Your reproduction of the entries should be exact and should contain no pictures.

DATA PROVIDED START

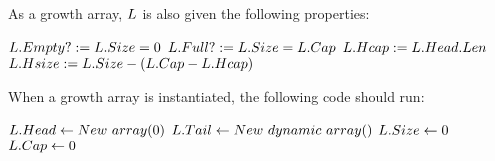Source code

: As a growth array, $L$ is also given the following properties:

\begin{algorithm}
	\begin{algorithmic}
		\State $L.Empty? := L.Size = 0$
		\State
		\State $L.Full? := L.Size = L.Cap$
		\State
		\State $L.Hcap := L.Head.Len$
		\State
		\State $L.Hsize := L.Size - \left(L.Cap - L.Hcap\right)$
	\end{algorithmic}
\end{algorithm}

When a growth array is instantiated, the following code should run:

\begin{algorithm}
	\begin{algorithmic}
		\State $L.Head \gets New\ array(0)$
		\State $L.Tail \gets New\ dynamic\ array()$
		\State $L.Size \gets 0$
		\State $L.Cap \gets 0$
	\end{algorithmic}
\end{algorithm}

DATA PROVIDED END

• _TASK ANSWER_:
Source code

: As a growth array, $L$ is also given the following properties:

\begin{algorithm}
	\begin{algorithmic}
		\State $L.Empty? := L.Size = 0$
		\State
		\State $L.Full? := L.Size = L.Cap$
		\State
		\State $L.Hcap := L.Head.Len$
		\State
		\State $L.Hsize := L.Size - \left(L.Cap - L.Hcap\right)$
	\end{algorithmic}
\end{algorithm}

When a growth array is instantiated, the following code should run:

\begin{algorithm}
	\begin{algorithmic}
		\State $L.Head \gets New\ array(0)$
		\State $L.Tail \gets New\ dynamic\ array()$
		\State $L.Size \gets 0$
		\State $L.Cap \gets 0$
	\end{algorithmic}
\end{algorithm}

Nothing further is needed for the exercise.